What does it really mean for a machine learning system to be “biased”? Lots of different things, potentially, to the point where the term being so overloaded has started causing confusion. This paper presents six different categories of bias in machine learning.

Authors: Harini Suresh, John V. Guttag

Link: arXiv

Background and motivation

Machine learning systems can have negative consequences. Surprise! Too often, these consequences are attributed to problems of “biased data” or something similarly broad and/or reductive.

From the abstract:

In this paper, we provide a framework that partitions sources of downstream harm in machine learning into six distinct categories spanning the data generation and machine learning pipeline. We describe how these issues arise, how they are relevant to particular applications, and how they motivate different solutions.

A partitioning of bias

The authors partition sources of harm into six categories:

Type of bias Description
Historical bias A misalignment between the “world as it is” and the objectives encoded a model
Representation bias The sample population underrepresents (and does not generalize) for some part of the broader population
Measurement bias When the set of features or labels leaves out important information or otherwise causes differential performance
Aggregation bias “When distinct populations are inappropriately combined”
Evaluation bias When the benchmark populations do not represent the broader population, or the metrics are not appropriate
Deployment bias When a system is used in inappropriate ways

They go into each in more depth.

Historical bias: even if the data is perfectly collected, this kind of bias leads to a model that reflects historical unfairness. A perfectly-measured feature of “crime” would still reflect historical crime in poor neighborhoods. A perfectly-sampled image of “CEO” would still produce almost entirely images of men.

Representation bias: “when certain parts of the input space are underrepresented,” a model will be less certain about the prediction on that region. This is a more formal version of class imbalance.

Measurement bias: this arises when your measureable data is differentially noisy (e.g., one group’s performance is more frequently monitored or data quality differs across groups). Positive feedback loops are a sign of this. Predictive policing runs into this problem, where the mere fact that poorer neighborhoods are more highly policed.

(It’s not totally clear how this is different from historical bias. I think historical bias is more “this is the way the world is” and measurement bias is more “this is due to improper data collection,” but I’m not sure.)

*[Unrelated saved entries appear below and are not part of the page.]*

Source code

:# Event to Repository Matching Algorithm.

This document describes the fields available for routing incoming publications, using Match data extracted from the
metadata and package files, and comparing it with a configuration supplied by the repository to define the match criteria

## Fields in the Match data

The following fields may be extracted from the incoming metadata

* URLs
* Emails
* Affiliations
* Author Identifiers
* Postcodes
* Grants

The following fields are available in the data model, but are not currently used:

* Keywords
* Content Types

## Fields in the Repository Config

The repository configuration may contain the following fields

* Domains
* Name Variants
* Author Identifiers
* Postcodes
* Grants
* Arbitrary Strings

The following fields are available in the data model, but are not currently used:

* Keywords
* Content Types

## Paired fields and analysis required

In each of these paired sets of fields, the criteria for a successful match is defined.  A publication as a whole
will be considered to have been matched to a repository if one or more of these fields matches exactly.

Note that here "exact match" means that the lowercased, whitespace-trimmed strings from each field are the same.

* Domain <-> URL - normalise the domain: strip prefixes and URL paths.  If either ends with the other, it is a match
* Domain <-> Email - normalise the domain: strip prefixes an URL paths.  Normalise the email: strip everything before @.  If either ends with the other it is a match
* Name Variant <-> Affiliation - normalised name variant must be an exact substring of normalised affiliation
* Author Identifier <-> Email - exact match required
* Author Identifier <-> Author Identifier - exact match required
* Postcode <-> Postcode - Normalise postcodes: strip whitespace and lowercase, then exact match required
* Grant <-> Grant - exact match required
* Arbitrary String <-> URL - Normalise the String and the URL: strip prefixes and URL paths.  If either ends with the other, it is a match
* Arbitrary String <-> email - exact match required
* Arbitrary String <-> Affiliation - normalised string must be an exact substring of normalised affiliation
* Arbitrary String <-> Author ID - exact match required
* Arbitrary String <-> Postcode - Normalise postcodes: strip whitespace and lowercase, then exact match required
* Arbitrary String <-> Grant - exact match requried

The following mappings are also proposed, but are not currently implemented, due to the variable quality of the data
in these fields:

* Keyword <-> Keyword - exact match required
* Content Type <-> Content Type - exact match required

Aggregation bias: this arises when “a one-size-fits-all model is used for groups with different conditional distributions, p(Y|X).” The (flawed) idea is that the relationship between inputs and outputs is invariant across groups, but that’s often not the case.

Evaluation bias: occurs when the evaluation (often a standard benchmark) doesn’t represent the actual target population. Imagine a model evaluated on ImageNet being applied to, well, something totally different. A common example is facial recognition, which was benchmarked on mostly-white faces, underperforming dark-skinned people.

Deployment bias: is the result of “a mismatch between the problem a model is intended to solve and the way in which it is actually used.”

This often occurs when a system is built and evaluated as if it were fully autonomous, while in reality, it operates in a complicated sociotechnical system moderated by institutional structures and human decision-makers.

Mitigating this

The authors propose two ways to mitigate different kinds of bias.

Mitigating aggregation bias: rather than assuming that p(Y|X) is equal across groups, one could build a model that takes into account group differences. (They cite Gelman’s multilevel modeling as an example.)

Mitigating evaluation bias: you can improve an evaluation by comparing per-group metrics or an aggregate that weights groups equally (this improves the “granularity” of your eval). You can use multiple metrics to improve its “comprehensiveness.”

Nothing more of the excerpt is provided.